-- What to work on --
The task calls for the lines from the start of the entries below through the line with "Set of eight", given again verbatim, with every picture dropped.

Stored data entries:

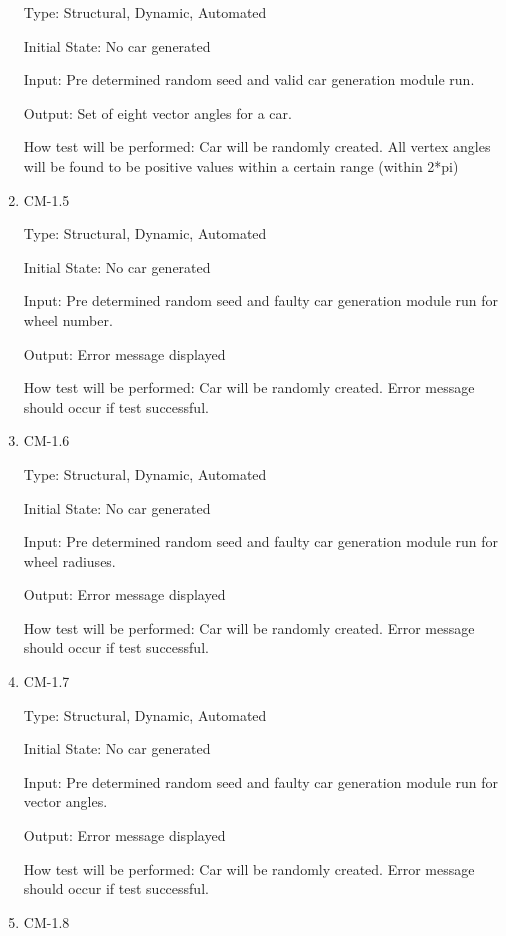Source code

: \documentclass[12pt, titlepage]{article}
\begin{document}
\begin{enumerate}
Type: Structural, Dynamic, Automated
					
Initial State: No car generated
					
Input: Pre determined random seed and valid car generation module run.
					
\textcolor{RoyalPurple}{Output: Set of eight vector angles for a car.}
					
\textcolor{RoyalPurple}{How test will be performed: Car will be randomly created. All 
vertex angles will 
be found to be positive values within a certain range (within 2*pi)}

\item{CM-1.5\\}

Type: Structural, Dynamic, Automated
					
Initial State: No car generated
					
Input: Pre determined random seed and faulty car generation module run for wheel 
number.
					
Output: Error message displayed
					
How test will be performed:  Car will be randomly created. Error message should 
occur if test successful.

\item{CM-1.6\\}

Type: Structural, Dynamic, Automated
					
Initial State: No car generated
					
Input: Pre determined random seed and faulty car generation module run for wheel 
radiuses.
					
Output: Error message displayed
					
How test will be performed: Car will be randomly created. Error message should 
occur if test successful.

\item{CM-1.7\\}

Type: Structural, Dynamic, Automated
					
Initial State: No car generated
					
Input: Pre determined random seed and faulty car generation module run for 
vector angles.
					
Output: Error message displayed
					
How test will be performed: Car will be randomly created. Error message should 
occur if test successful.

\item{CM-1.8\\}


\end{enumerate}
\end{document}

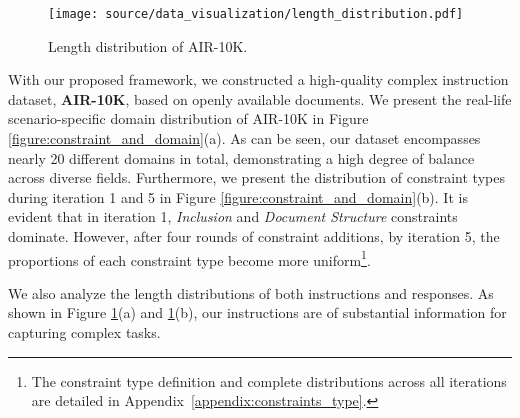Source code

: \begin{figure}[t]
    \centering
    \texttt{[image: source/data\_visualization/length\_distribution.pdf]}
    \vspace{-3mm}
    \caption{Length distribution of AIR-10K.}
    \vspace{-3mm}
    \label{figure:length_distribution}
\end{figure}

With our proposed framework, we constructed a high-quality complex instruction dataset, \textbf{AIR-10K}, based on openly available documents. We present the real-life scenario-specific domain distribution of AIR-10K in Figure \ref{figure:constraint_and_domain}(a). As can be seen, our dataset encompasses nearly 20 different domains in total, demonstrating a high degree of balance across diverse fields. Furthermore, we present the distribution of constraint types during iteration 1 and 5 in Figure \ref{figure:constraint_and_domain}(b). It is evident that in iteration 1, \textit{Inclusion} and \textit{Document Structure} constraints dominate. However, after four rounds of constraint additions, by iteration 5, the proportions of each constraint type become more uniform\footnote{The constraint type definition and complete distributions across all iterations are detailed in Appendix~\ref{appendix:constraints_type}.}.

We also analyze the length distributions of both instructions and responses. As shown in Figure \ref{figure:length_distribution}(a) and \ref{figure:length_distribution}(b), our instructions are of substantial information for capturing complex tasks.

-- Written answer --
Source code

: \documentclass[12pt, titlepage]{article}
\begin{document}
\begin{enumerate}
Type: Structural, Dynamic, Automated
					
Initial State: No car generated
					
Input: Pre determined random seed and valid car generation module run.
					
\textcolor{RoyalPurple}{Output: Set of eight vector angles for a car.}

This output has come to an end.